We conducted our audit in accordance with auditing standards generally accepted in India. Those standards require that we plan and perform the audit to obtain reasonable assurance about whether the financial statements are free of material misstatement(s). An audit includes examining, on a test basis, evidence supporting the amounts and the disclosures in the financial statements. An audit also includes assessing the accounting principles used and significant estimates made by management, as well as evaluating the overall financial statement presentation. We believe that out audit provides a reasonable basis for our opinion and we report that :

i) No provision has been made for disputed Excise Duty liability amounting to Rs.1054 lakhs, without considering Interest thereon the amount of which is not ascertainable; [Note B3a]

ii) Current Assets includes an amount of Rs.103 Lakhs being an excise duty refund receivable, the claim in respect of which has been rejected by the excise department. [Note B3b]
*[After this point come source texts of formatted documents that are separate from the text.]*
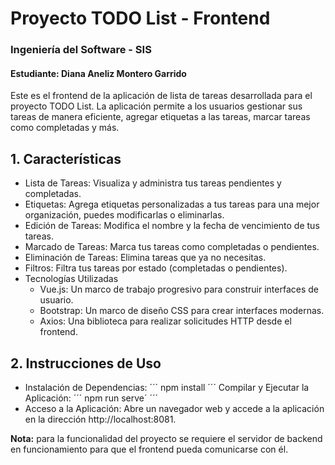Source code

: # Proyecto TODO List - Frontend
### Ingeniería del Software - SIS
#### Estudiante: Diana Aneliz Montero Garrido

Este es el frontend de la aplicación de lista de tareas desarrollada para el proyecto TODO List. La aplicación permite a los usuarios gestionar sus tareas de manera eficiente, agregar etiquetas a las tareas, marcar tareas como completadas y más.

## 1. Características
* Lista de Tareas: Visualiza y administra tus tareas pendientes y completadas.
* Etiquetas: Agrega etiquetas personalizadas a tus tareas para una mejor organización, puedes modificarlas o eliminarlas.
* Edición de Tareas: Modifica el nombre y la fecha de vencimiento de tus tareas.
* Marcado de Tareas: Marca tus tareas como completadas o pendientes.
* Eliminación de Tareas: Elimina tareas que ya no necesitas.
* Filtros: Filtra tus tareas por estado (completadas o pendientes).
* Tecnologías Utilizadas
  * Vue.js: Un marco de trabajo progresivo para construir interfaces de usuario.
  * Bootstrap: Un marco de diseño CSS para crear interfaces modernas.
  * Axios: Una biblioteca para realizar solicitudes HTTP desde el frontend.
## 2. Instrucciones de Uso
* Instalación de Dependencias:
´´´
npm install
´´´
Compilar y Ejecutar la Aplicación:
´´´
npm run serve´
´´´
* Acceso a la Aplicación:
Abre un navegador web y accede a la aplicación en la dirección http://localhost:8081.

**Nota:** para la funcionalidad del proyecto se requiere el servidor de backend en funcionamiento para que el frontend pueda comunicarse con él.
iii) Although the Finished and Semi finished Inventories are valued at lower of the cost or the estimated realisable value, the method is not In accordance with AS 2 "Valuation of Inventory" because the cost calculated by the Company Includes administrative, selling, distribution and finance cost also resulting into, in most of the cases, cost being higher than the net realisable value. The financial impact of this is unascertainable [Note B9]

iv) Sundry Debtors includes amount receivable on sale of Land amounting to Rs.1179.5 Lakhs. The conveyance for the same is not yet executed. [Note B5]

v) Investments are valued at First In First Out basis as against Average Cost as required by the AS 13 "Accounting for Investments" issued by The Institute of Chartered Accountants of India as a result of which loss on sale of Investment is overstated and value of Investments is understated by Rs.205 Lakhs. [Note B10];

vi) Deferred Taxation reserve is not created as required by the AS 22 "Deferred Taxation" issued by The Institute of Chartered Accountants of India, the amount of which is not ascertainable.

2 Further, subject to our comments referred to in paragraph 1, we report that :

i) We have obtained all the information and explanations which to the best of our knowledge and belief were necessary for the purpose of our audit.

ii) In our opinion, proper books of accounts, as required by law, have been kept by the Company so far as it appears from our examination of books.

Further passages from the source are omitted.